If you define “political correctness” as social or political beliefs that cannot be questioned without triggering outrage and condemnation, then this is the right’s particular political correctness about terrorism: If you do not explicitly use the label “radical Islamic” or “Islamic extremism” in conjunction with the word “terrorist” or “terrorism,” you cannot hope to win the War on Terror. Put slightly differently, if you do not explicitly acknowledge that “terrorism” is, by definition, a war against Americans that is being conducted by Islamic extremists and that is motivated by radical Islam, then you cannot hope to effectively or successively prevent or stop terrorist attacks from happening.

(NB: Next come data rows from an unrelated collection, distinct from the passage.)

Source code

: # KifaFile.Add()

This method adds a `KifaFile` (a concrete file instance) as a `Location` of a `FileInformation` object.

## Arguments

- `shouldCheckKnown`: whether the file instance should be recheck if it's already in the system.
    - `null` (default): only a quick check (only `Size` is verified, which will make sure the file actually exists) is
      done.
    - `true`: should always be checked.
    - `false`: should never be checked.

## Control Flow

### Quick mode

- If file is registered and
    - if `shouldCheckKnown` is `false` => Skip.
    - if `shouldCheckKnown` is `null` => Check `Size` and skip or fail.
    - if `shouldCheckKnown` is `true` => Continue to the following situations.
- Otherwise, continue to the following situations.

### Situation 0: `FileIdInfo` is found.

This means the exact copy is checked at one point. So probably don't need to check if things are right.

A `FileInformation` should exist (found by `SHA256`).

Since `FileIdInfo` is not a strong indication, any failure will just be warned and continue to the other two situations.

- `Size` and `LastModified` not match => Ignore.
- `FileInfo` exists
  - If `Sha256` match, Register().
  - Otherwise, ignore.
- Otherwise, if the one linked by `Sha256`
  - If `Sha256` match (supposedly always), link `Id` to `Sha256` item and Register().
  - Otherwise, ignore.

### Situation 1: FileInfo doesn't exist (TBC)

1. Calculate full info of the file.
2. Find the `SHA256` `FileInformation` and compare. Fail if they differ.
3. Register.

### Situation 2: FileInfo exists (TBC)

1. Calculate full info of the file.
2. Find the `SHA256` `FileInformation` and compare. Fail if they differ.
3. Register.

The latest example of this specific form of political correctness is a very long Weekly Standard article co-authored by Stephen F. Hayes and Thomas Joscelyn, and titled “Don’t Mention the War.” In the tag line underneath the title, the authors ask, “Why does the Obama administration find it so hard to utter the words ‘terrorism’ and ‘jihad’ and ‘Islamic extremism’?”
One might just as easily ask Hayes and Joscelyn why they (and the political right in general) find it so difficult to utter the words “Christian extremists” or “Jewish extremists” or even simply “religious extremists.” Or why it is a matter of no remark — not a matter of little remark, but a matter of absolutely NO remark whatsoever — when state lawmakers and mainstream anti-abortion leaders calmly explain that the impetus for the recently passed Nebraska law banning abortions after 20 weeks was to put Dr. Leroy Carhart out of business, because after the murder of Dr. George Tiller, Carhart is the only late-term abortion provider left? (Emphasis is mine.)
Mary Spaulding Balch, who directs the National Right to Life Committee’s state legislation, says the [health care reform] opt-out bills have contributed to the volume of anti-abortion legislation being “stronger than in [previous] years.”
But … Spaulding Balch cautions against reading the Nebraska and Oklahoma victories as health care reform fallout. She sees the Oklahoma law as a “natural progression” that grew out of other states’ less stringent ultrasound requirements.
And the Nebraska law, she says, was drafted with a very specific goal: to regulate LeRoy Carhart, an Omaha-based abortion provider who is one of the country’s few late-term specialists. “When George Tiller was killed, LeRoy Carhart had national attention,” says Spaulding Balch. “That alerted Speaker Mike Flood to the problem in Nebraska and he worked to address that.”
Why do right-wing media outlets like The Weekly Standard collapse, hyperventilating, onto the fainting couch because they don’t hear the words “radical Islamic jihadi terrorism” coming out of the President’s mouth in response to a failed bombing attempt by someone so incompetent that international terrorist groups are swearing he didn’t get his training from them; while they have nothing whatsoever to say when the national director of state legislation for the largest mainstream anti-abortion organization in the country tells the press that legislation banning abortion after 20 weeks and requiring women to have mental health screenings before having an abortion was a response to the “problem” of there still being one late-term abortion provider left after the only other one had been murdered?
Even more to the point, why does no one else see anything wrong with that?